**BRIEF**
Filter the entries for the word "article". Copy each line in which it occurs.

**RECORD EXTRACTS**

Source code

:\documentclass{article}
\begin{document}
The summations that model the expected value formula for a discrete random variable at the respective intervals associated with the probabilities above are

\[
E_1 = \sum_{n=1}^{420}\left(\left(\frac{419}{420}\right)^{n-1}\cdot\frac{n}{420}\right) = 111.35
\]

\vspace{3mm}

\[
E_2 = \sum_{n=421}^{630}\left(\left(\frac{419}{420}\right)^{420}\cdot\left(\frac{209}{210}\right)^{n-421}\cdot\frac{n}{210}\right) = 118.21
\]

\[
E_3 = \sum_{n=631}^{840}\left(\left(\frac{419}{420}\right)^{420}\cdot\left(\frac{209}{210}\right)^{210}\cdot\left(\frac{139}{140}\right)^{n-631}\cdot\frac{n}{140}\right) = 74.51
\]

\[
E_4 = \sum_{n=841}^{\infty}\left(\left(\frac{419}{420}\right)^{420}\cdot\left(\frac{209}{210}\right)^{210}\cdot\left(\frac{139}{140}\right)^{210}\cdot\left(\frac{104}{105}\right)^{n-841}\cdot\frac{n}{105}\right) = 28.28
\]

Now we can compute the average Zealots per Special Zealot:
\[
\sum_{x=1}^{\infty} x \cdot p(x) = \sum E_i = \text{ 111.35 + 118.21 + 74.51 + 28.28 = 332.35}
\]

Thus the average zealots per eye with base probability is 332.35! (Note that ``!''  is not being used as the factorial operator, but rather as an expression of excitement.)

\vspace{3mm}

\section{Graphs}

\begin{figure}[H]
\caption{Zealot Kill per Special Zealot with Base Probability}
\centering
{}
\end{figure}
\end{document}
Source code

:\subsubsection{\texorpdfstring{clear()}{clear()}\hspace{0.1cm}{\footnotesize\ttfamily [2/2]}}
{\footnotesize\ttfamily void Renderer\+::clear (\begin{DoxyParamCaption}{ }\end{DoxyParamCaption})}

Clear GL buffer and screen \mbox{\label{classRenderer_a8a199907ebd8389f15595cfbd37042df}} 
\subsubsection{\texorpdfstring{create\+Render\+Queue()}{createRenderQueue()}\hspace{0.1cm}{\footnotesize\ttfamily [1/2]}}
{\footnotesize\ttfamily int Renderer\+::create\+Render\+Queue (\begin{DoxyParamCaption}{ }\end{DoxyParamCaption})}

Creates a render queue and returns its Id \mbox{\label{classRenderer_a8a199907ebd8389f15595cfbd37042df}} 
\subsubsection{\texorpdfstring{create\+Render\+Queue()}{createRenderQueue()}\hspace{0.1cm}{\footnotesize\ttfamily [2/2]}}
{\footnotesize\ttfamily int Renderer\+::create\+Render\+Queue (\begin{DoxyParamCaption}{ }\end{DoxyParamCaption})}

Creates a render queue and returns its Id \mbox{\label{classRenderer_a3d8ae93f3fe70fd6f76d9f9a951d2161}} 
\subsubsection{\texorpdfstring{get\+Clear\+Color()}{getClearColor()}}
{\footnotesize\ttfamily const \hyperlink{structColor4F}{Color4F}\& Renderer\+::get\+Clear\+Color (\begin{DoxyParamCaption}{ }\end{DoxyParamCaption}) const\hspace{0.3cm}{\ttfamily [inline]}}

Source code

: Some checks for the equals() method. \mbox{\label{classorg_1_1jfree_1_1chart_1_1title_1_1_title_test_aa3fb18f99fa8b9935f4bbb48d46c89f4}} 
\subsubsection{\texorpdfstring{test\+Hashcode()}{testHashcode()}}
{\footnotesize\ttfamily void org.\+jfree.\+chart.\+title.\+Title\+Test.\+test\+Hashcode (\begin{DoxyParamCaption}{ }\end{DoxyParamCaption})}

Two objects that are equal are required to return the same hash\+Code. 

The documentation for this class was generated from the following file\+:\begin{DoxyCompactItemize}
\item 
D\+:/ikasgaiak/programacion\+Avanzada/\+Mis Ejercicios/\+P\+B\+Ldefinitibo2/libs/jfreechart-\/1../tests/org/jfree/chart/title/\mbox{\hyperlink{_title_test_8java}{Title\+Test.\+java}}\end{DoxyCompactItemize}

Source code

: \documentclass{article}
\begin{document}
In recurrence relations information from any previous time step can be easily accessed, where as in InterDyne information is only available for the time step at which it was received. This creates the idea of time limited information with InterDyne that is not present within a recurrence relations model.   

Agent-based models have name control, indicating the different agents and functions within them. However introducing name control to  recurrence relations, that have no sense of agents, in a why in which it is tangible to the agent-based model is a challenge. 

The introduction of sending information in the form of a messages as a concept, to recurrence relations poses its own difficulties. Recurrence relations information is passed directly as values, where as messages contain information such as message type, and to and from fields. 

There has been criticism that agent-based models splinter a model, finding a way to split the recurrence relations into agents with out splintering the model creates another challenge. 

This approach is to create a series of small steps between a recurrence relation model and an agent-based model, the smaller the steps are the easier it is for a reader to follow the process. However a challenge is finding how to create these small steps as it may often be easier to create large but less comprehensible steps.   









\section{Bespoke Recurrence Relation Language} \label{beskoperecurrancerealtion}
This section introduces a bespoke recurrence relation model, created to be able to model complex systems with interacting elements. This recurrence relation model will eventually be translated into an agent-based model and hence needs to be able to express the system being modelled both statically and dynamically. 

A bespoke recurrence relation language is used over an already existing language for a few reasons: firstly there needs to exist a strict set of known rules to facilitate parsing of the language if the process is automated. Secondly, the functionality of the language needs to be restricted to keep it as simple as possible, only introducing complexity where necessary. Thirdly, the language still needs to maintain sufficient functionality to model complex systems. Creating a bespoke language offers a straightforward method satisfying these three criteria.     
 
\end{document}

...

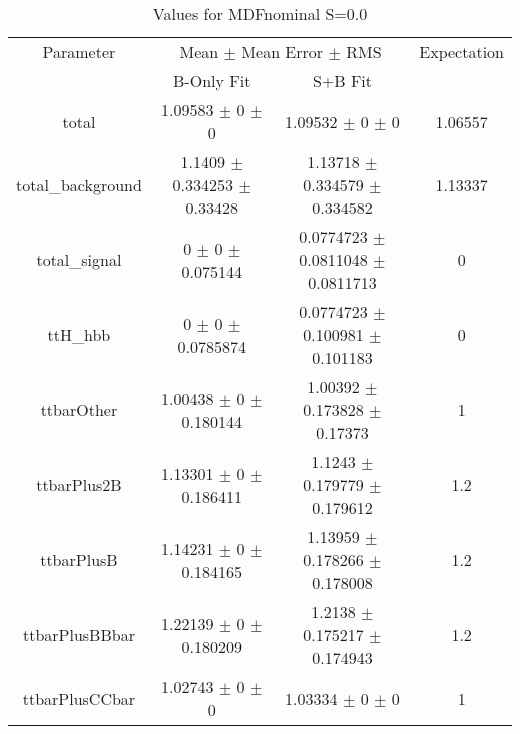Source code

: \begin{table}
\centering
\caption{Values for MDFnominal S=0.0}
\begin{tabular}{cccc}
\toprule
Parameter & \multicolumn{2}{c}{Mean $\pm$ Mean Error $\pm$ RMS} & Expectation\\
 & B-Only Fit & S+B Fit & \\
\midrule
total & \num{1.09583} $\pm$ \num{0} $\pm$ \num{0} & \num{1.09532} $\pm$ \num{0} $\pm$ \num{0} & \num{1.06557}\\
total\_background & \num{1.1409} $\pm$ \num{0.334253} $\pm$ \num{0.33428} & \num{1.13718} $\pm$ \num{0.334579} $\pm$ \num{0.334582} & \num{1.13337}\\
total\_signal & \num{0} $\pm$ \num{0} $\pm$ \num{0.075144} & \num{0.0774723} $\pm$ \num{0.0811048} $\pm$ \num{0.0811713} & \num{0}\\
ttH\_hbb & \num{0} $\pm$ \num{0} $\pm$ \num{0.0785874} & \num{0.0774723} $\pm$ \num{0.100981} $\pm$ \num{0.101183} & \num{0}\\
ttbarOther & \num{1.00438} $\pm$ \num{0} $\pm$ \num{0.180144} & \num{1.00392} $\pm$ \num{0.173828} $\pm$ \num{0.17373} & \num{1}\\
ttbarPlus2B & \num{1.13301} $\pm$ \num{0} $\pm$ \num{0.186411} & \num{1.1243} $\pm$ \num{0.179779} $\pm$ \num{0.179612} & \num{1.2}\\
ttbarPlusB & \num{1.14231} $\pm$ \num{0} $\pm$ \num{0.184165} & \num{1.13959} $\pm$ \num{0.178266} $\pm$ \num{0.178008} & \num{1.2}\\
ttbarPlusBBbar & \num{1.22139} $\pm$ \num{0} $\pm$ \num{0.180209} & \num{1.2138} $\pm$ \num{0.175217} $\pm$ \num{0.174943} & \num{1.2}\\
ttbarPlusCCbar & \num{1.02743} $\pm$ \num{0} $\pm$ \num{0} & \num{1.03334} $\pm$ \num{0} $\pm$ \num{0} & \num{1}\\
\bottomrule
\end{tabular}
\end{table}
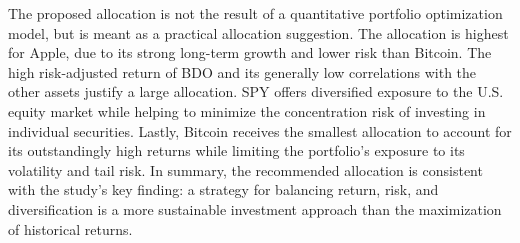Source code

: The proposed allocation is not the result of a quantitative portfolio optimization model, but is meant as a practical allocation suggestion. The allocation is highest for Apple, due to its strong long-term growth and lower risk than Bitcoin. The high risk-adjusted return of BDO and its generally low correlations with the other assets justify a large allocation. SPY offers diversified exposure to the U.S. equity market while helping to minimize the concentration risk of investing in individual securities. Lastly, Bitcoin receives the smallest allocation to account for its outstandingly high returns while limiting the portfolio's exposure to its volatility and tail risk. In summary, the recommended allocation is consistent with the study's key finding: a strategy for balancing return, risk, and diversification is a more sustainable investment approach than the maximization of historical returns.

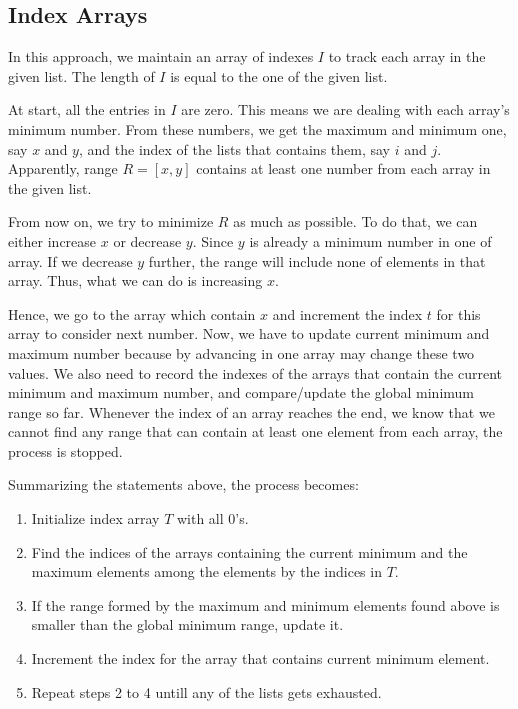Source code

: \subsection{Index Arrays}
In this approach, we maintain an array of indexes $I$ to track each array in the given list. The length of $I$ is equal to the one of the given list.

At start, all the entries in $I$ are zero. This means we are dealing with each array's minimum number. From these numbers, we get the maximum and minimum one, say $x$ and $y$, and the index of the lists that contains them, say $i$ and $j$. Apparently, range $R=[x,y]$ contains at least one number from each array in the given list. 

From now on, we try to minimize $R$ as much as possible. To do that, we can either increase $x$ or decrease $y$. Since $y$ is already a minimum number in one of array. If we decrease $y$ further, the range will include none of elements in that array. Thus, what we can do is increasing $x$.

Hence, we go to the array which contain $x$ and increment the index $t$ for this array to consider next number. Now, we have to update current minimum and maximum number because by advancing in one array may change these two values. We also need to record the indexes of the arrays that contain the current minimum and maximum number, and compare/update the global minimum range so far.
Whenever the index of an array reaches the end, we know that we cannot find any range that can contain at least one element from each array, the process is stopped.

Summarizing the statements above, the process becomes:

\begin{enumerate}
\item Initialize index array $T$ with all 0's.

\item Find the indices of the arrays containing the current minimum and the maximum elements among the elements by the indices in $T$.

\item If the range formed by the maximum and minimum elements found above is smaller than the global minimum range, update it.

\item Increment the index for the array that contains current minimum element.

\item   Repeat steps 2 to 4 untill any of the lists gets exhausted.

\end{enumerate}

**SOLUTION FOR THIS PROBLEM**
:\documentclass{article}
: \documentclass{article}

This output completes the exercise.